***** Listed records *****

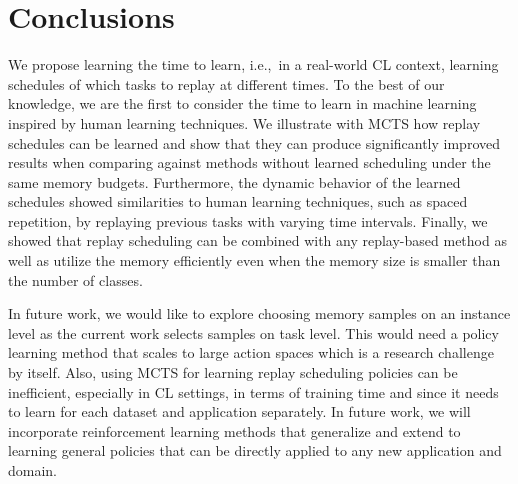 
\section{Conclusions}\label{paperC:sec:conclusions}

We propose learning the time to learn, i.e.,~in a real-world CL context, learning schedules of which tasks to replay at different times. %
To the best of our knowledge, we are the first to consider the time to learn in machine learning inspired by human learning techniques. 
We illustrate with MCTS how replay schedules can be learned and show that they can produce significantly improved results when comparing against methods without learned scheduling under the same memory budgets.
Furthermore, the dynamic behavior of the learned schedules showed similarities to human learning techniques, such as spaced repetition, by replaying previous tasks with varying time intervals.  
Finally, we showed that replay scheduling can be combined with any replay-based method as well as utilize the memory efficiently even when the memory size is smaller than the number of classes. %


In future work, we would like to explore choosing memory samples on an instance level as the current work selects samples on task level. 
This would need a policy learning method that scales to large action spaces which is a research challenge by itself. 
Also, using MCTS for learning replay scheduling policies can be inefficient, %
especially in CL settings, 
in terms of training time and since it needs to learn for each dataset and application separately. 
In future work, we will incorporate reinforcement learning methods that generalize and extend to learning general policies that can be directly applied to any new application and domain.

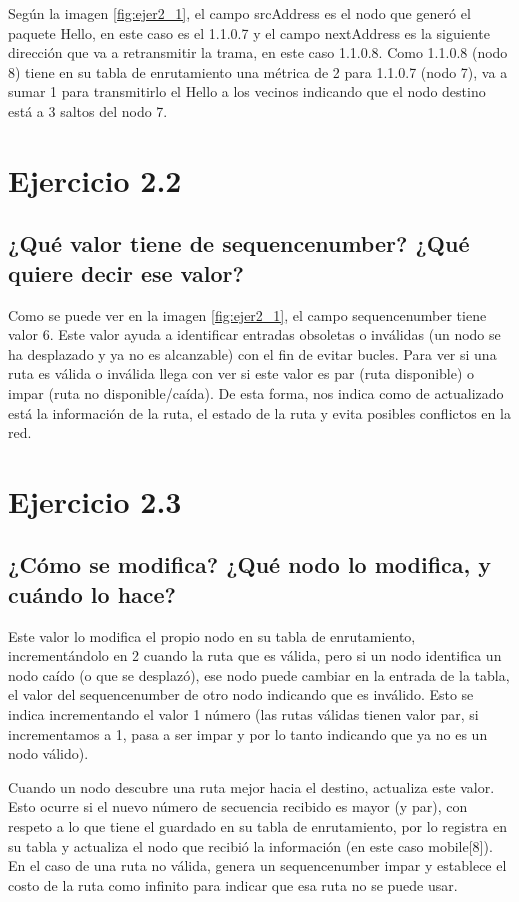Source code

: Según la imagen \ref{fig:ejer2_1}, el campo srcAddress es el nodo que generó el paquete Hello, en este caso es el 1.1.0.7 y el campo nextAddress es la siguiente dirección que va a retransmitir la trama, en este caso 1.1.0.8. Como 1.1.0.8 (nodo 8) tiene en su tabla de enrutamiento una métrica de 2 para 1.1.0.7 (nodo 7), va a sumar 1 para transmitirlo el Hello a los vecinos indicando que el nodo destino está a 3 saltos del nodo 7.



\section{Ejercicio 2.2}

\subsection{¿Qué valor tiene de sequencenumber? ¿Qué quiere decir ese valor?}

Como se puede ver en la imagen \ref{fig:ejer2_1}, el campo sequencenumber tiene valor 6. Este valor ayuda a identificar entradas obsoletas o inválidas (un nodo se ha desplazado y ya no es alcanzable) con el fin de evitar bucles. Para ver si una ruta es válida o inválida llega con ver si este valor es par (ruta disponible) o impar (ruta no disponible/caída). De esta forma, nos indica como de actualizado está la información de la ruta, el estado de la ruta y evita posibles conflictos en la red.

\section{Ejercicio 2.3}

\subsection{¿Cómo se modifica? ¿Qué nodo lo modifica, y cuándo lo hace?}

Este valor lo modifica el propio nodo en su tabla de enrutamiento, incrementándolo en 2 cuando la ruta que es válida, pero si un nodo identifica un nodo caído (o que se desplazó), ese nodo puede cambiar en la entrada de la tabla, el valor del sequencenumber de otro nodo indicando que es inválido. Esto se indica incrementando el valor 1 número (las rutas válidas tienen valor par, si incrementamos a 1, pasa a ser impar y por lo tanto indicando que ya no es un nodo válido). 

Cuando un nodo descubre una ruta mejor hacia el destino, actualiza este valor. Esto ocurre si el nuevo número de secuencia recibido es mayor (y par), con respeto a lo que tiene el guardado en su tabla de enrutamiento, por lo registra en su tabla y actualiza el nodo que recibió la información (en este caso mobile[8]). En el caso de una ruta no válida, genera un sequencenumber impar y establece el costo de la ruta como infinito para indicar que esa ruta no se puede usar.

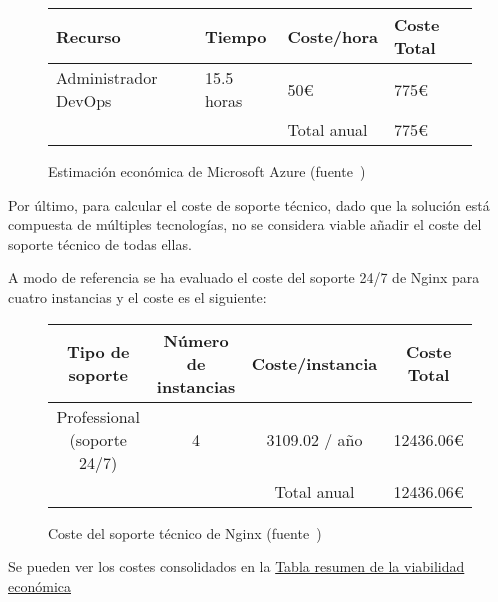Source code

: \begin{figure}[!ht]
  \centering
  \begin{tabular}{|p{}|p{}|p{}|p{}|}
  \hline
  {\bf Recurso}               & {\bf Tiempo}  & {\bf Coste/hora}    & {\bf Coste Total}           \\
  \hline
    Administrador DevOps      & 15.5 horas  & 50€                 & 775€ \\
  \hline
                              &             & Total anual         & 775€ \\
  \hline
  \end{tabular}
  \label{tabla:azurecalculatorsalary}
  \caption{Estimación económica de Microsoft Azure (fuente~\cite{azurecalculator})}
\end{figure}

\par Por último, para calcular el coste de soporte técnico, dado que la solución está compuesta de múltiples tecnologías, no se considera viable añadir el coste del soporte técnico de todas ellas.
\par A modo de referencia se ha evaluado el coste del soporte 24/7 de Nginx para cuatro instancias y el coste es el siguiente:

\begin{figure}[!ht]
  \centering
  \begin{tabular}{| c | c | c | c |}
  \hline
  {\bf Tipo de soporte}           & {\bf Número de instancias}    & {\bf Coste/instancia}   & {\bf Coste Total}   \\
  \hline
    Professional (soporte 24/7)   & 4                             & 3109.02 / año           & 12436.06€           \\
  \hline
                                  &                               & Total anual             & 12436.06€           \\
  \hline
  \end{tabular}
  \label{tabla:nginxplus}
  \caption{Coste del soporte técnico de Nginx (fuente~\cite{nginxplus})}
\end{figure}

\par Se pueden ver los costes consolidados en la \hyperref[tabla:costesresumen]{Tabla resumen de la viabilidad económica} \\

*****

What needs to be done: Skip the pictures and transcribe the rest of the records exactly.

Answer box:
\section{Conclusions}\label{paperC:sec:conclusions}

We propose learning the time to learn, i.e.,~in a real-world CL context, learning schedules of which tasks to replay at different times. %
To the best of our knowledge, we are the first to consider the time to learn in machine learning inspired by human learning techniques. 
We illustrate with MCTS how replay schedules can be learned and show that they can produce significantly improved results when comparing against methods without learned scheduling under the same memory budgets.
Furthermore, the dynamic behavior of the learned schedules showed similarities to human learning techniques, such as spaced repetition, by replaying previous tasks with varying time intervals.  
Finally, we showed that replay scheduling can be combined with any replay-based method as well as utilize the memory efficiently even when the memory size is smaller than the number of classes. %


In future work, we would like to explore choosing memory samples on an instance level as the current work selects samples on task level. 
This would need a policy learning method that scales to large action spaces which is a research challenge by itself. 
Also, using MCTS for learning replay scheduling policies can be inefficient, %
especially in CL settings, 
in terms of training time and since it needs to learn for each dataset and application separately. 
In future work, we will incorporate reinforcement learning methods that generalize and extend to learning general policies that can be directly applied to any new application and domain.

Source code

: Según la imagen \ref{fig:ejer2_1}, el campo srcAddress es el nodo que generó el paquete Hello, en este caso es el 1.1.0.7 y el campo nextAddress es la siguiente dirección que va a retransmitir la trama, en este caso 1.1.0.8. Como 1.1.0.8 (nodo 8) tiene en su tabla de enrutamiento una métrica de 2 para 1.1.0.7 (nodo 7), va a sumar 1 para transmitirlo el Hello a los vecinos indicando que el nodo destino está a 3 saltos del nodo 7.



\section{Ejercicio 2.2}

\subsection{¿Qué valor tiene de sequencenumber? ¿Qué quiere decir ese valor?}

Como se puede ver en la imagen \ref{fig:ejer2_1}, el campo sequencenumber tiene valor 6. Este valor ayuda a identificar entradas obsoletas o inválidas (un nodo se ha desplazado y ya no es alcanzable) con el fin de evitar bucles. Para ver si una ruta es válida o inválida llega con ver si este valor es par (ruta disponible) o impar (ruta no disponible/caída). De esta forma, nos indica como de actualizado está la información de la ruta, el estado de la ruta y evita posibles conflictos en la red.

\section{Ejercicio 2.3}

\subsection{¿Cómo se modifica? ¿Qué nodo lo modifica, y cuándo lo hace?}

Este valor lo modifica el propio nodo en su tabla de enrutamiento, incrementándolo en 2 cuando la ruta que es válida, pero si un nodo identifica un nodo caído (o que se desplazó), ese nodo puede cambiar en la entrada de la tabla, el valor del sequencenumber de otro nodo indicando que es inválido. Esto se indica incrementando el valor 1 número (las rutas válidas tienen valor par, si incrementamos a 1, pasa a ser impar y por lo tanto indicando que ya no es un nodo válido). 

Cuando un nodo descubre una ruta mejor hacia el destino, actualiza este valor. Esto ocurre si el nuevo número de secuencia recibido es mayor (y par), con respeto a lo que tiene el guardado en su tabla de enrutamiento, por lo registra en su tabla y actualiza el nodo que recibió la información (en este caso mobile[8]). En el caso de una ruta no válida, genera un sequencenumber impar y establece el costo de la ruta como infinito para indicar que esa ruta no se puede usar.

Source code

: \begin{figure}[!ht]
  \centering
  \begin{tabular}{|p{}|p{}|p{}|p{}|}
  \hline
  {\bf Recurso}               & {\bf Tiempo}  & {\bf Coste/hora}    & {\bf Coste Total}           \\
  \hline
    Administrador DevOps      & 15.5 horas  & 50€                 & 775€ \\
  \hline
                              &             & Total anual         & 775€ \\
  \hline
  \end{tabular}
  \label{tabla:azurecalculatorsalary}
  \caption{Estimación económica de Microsoft Azure (fuente~\cite{azurecalculator})}
\end{figure}

\par Por último, para calcular el coste de soporte técnico, dado que la solución está compuesta de múltiples tecnologías, no se considera viable añadir el coste del soporte técnico de todas ellas.
\par A modo de referencia se ha evaluado el coste del soporte 24/7 de Nginx para cuatro instancias y el coste es el siguiente:

\begin{figure}[!ht]
  \centering
  \begin{tabular}{| c | c | c | c |}
  \hline
  {\bf Tipo de soporte}           & {\bf Número de instancias}    & {\bf Coste/instancia}   & {\bf Coste Total}   \\
  \hline
    Professional (soporte 24/7)   & 4                             & 3109.02 / año           & 12436.06€           \\
  \hline
                                  &                               & Total anual             & 12436.06€           \\
  \hline
  \end{tabular}
  \label{tabla:nginxplus}
  \caption{Coste del soporte técnico de Nginx (fuente~\cite{nginxplus})}
\end{figure}

\par Se pueden ver los costes consolidados en la \hyperref[tabla:costesresumen]{Tabla resumen de la viabilidad económica} \\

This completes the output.